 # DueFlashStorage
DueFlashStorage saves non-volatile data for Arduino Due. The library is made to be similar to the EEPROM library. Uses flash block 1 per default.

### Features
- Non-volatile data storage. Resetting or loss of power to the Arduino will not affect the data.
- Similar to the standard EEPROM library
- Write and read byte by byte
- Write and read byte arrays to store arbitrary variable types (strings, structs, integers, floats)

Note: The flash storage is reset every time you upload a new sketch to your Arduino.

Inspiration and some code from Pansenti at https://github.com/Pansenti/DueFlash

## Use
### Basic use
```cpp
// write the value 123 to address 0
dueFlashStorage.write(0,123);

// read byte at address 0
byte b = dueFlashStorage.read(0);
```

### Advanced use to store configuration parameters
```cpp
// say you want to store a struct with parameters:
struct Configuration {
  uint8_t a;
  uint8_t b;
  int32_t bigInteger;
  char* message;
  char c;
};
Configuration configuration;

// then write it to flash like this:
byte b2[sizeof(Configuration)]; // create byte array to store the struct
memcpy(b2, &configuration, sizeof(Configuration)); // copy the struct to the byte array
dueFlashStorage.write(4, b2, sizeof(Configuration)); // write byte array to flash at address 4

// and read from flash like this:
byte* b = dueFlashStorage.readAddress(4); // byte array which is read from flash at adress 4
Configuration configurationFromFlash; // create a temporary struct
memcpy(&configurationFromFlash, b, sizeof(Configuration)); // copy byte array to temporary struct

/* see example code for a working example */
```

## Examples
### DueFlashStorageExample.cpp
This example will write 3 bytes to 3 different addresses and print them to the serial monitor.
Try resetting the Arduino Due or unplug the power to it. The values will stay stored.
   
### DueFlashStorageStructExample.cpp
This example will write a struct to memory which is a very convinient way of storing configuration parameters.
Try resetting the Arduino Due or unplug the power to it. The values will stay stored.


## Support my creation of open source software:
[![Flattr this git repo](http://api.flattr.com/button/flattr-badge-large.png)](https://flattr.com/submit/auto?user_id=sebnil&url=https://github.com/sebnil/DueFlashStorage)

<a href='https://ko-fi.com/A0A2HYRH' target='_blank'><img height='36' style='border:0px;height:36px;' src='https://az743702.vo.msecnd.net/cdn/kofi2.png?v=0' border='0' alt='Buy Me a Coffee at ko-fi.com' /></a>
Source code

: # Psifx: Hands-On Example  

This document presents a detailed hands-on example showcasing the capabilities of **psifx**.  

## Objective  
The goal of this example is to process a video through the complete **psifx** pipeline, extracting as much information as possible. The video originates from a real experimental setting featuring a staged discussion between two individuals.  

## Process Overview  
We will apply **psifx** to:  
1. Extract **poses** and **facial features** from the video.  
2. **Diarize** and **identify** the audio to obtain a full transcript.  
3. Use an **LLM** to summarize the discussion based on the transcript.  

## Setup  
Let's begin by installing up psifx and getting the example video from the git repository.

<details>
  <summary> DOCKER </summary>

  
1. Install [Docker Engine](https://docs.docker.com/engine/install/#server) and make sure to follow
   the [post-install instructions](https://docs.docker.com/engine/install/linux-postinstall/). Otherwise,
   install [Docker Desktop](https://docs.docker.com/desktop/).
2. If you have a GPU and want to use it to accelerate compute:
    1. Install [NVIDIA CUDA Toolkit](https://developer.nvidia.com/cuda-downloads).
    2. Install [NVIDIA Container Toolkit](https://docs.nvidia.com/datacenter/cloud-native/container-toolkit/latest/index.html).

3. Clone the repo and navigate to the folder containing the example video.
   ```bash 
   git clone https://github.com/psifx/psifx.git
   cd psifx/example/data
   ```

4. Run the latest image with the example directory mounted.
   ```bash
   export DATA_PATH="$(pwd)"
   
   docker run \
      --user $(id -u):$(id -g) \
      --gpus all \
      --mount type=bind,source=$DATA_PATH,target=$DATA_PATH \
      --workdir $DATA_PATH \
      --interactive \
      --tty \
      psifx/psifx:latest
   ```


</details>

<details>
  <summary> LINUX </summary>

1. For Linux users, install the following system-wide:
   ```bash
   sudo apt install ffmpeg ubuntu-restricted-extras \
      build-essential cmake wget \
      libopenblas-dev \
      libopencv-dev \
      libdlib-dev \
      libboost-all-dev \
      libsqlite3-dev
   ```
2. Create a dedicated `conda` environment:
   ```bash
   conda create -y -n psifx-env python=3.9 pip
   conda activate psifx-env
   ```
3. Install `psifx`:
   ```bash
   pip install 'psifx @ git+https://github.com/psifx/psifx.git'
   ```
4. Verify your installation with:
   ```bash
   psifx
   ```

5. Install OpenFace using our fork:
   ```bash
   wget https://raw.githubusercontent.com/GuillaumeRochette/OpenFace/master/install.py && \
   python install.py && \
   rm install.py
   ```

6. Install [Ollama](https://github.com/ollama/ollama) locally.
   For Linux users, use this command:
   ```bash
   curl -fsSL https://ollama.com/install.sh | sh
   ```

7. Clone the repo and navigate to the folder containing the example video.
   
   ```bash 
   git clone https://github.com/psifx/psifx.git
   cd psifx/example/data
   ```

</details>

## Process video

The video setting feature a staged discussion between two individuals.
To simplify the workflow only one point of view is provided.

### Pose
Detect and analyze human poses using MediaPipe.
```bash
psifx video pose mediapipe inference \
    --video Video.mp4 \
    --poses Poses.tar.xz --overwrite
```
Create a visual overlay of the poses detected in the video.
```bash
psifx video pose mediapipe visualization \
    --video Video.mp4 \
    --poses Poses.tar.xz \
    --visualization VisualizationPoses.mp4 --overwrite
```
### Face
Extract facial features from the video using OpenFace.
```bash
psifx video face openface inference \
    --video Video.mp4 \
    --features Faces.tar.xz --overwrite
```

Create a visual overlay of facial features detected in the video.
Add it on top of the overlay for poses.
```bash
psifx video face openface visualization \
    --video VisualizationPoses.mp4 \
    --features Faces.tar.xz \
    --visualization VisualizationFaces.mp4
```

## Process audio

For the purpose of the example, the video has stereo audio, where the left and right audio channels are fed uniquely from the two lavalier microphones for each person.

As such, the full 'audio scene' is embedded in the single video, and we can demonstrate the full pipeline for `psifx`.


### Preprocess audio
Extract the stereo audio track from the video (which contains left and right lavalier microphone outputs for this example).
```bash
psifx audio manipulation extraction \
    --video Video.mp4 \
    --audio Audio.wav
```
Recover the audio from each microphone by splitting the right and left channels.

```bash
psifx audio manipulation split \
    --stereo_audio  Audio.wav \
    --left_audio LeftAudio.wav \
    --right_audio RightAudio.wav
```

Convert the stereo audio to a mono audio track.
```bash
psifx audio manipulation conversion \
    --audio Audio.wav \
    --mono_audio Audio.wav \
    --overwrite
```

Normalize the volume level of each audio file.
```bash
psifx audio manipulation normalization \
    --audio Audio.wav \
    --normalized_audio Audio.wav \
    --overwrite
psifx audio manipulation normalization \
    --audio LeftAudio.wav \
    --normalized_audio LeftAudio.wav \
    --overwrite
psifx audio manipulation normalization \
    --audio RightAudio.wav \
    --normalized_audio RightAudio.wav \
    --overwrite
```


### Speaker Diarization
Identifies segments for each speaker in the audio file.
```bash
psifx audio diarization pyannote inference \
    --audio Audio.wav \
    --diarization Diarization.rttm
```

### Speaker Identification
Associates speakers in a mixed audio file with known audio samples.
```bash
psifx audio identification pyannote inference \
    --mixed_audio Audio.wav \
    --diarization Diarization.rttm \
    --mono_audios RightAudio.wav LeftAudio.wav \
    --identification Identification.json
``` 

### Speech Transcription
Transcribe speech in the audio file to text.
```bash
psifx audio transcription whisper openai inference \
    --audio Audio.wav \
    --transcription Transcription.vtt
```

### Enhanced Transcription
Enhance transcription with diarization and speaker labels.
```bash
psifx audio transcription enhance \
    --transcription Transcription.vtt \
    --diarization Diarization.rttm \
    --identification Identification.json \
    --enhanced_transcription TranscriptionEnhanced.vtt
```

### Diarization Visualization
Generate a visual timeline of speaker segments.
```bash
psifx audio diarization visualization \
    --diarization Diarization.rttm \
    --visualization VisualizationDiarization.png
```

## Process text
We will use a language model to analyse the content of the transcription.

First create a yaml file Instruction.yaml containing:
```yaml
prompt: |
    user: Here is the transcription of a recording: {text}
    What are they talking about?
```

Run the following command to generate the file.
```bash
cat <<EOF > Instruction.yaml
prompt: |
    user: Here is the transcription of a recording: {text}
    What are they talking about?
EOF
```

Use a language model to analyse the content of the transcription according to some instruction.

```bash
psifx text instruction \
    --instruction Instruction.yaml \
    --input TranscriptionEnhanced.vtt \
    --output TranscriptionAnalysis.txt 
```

————

Exercise aim: When a line in the listing has the word "your", return that line.

Output of the exercise:
Note: The flash storage is reset every time you upload a new sketch to your Arduino.
4. Verify your installation with:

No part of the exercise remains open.